Vers un ciel artificiel ? Ce que prévoit le droit contre la pollution du ciel nocturne

Source: The Conversation – France in French (2) – By Anna Hurova, Post-doctorante, Chaire Espace, École normale supérieure (ENS) – PSL

La nébuleuse d’Orion prise en photo en 2009. Sur les 208 minutes nécessaires à la pause, de nombreux satellites sont passés devant l’objectif et empêchent de voir une partie du ciel. A. H. Abolfath/NOIRLab/NSF/AURA, CC BY


L’ESSENTIEL

  • L’explosion en cours du nombre de satellites vient s’ajouter à la pollution lumineuse que nous émettons depuis la surface de la Terre et menace la noirceur du ciel nocturne.

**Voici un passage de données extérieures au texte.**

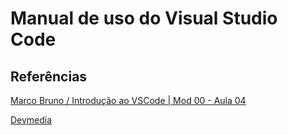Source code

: # Manual de uso do Visual Studio Code

## Referências

[Marco Bruno / Introdução ao VSCode | Mod 00 - Aula 04](https://www.youtube.com/watch?v=j6S1Izj5mqM)

[Devmedia](https://www.devmedia.com.br/introducao-ao-visual-studio-code/34418)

  • Si la pollution lumineuse sur Terre peut être encadrée, et l’est d’ailleurs plutôt bien en France, la pollution lumineuse venant de l’espace est bien plus difficile à réguler. Les juristes sont à pied d’œuvre.

  • Saviez-vous que, dans certains pays comme le Japon, il existe des parcs naturels… astronomiques ?


Chaque année, au mois d’août, a lieu l’une des plus grandes pluies d’étoiles filantes de l’année : les Perséides. Mais si vous observez le ciel nocturne l’an prochain, que pourrez-vous voir ? Selon l’endroit où vous vous trouvez, peut-être juste un ciel gris ou orangé sur lequel vous apercevrez la constellation de la Grande Ourse, et surtout de points lumineux en mouvement, qui sont autant de satellites « en orbite basse ».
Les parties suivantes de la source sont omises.